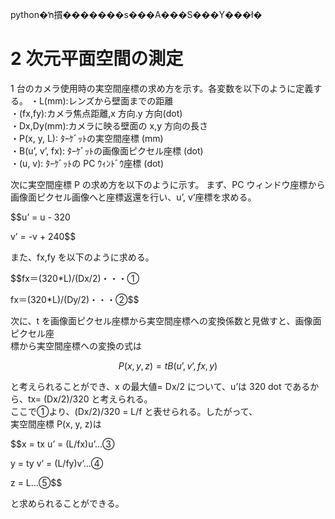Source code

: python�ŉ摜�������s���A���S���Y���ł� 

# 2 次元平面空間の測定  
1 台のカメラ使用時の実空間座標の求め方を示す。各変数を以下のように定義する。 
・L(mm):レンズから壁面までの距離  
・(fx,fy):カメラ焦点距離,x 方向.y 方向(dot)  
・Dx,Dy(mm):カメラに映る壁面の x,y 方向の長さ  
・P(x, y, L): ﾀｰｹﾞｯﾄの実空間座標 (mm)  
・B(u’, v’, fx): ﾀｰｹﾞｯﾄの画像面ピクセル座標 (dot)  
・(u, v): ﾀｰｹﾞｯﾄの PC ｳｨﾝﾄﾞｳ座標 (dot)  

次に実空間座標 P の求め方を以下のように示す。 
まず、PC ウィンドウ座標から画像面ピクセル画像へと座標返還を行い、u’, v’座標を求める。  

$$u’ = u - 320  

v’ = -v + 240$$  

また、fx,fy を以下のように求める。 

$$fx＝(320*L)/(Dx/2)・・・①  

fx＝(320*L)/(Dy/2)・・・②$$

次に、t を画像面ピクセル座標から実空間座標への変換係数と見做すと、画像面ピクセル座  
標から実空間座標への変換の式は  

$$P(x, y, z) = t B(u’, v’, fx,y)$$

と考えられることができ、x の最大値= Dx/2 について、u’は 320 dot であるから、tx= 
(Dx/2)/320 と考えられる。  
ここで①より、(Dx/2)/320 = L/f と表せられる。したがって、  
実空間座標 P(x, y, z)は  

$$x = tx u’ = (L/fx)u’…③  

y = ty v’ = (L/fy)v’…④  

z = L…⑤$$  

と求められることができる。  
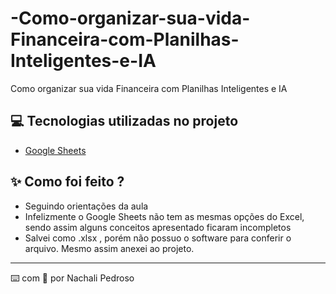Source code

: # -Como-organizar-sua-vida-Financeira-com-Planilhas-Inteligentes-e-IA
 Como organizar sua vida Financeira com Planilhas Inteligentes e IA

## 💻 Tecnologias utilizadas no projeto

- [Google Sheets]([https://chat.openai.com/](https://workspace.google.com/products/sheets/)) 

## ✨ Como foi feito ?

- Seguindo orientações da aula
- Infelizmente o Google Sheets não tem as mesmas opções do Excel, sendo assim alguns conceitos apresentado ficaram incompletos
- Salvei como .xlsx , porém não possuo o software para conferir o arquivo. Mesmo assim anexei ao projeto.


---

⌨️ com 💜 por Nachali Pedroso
....
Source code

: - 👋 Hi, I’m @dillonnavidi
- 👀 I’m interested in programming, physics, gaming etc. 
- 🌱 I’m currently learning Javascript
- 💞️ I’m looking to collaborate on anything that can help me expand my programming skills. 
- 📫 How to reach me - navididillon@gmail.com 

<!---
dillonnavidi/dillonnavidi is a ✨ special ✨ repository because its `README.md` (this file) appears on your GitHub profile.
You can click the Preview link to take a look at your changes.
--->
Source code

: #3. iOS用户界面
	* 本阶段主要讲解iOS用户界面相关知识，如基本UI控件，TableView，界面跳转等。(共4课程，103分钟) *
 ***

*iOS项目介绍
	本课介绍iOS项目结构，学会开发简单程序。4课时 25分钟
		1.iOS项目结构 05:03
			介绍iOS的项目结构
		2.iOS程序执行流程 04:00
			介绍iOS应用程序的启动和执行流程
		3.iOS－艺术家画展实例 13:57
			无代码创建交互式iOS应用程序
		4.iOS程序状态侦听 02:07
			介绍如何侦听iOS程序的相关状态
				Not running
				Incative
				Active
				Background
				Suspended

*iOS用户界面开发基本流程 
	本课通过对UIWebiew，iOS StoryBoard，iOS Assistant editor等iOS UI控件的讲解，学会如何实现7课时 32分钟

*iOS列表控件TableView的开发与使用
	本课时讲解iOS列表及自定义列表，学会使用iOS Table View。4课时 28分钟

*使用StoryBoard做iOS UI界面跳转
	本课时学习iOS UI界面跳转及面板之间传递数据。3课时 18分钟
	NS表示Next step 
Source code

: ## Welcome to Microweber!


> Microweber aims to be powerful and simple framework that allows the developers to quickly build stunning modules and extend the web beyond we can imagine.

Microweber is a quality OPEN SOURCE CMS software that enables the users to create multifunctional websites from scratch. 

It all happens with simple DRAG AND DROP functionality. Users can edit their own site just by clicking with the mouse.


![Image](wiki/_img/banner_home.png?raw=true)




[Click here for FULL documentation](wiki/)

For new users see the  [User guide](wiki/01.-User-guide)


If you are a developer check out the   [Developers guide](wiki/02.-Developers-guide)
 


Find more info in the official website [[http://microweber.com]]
....
> _Aim of the task_: Wherever the string "Financeira" appears in the data above, copy the line it sits in.

> _Solution to this task_:
: # -Como-organizar-sua-vida-Financeira-com-Planilhas-Inteligentes-e-IA
 Como organizar sua vida Financeira com Planilhas Inteligentes e IA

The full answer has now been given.